== WHAT THE TASK REQUIRES ==
Copy out each line containing "link" from the entries below.

Source texts of formatted documents
____

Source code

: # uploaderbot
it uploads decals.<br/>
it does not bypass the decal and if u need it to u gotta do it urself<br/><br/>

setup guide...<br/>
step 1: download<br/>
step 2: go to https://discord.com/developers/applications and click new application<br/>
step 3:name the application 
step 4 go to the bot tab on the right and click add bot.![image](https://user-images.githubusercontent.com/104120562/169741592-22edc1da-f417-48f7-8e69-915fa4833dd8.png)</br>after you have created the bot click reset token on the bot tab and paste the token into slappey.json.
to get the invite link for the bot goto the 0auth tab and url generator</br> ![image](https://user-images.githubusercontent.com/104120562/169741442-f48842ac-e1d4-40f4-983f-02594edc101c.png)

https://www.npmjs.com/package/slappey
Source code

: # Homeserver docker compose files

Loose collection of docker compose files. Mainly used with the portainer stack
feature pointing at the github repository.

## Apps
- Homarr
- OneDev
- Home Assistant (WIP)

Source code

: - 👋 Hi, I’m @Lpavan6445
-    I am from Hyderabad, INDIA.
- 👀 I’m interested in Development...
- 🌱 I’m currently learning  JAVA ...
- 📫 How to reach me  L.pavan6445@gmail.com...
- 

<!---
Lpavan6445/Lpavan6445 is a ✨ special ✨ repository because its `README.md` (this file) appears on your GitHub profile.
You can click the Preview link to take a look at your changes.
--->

____

== TASK RESPONSE ==
to get the invite link for the bot goto the 0auth tab and url generator</br> ![image](https://user-images.githubusercontent.com/104120562/169741442-f48842ac-e1d4-40f4-983f-02594edc101c.png)
You can click the Preview link to take a look at your changes.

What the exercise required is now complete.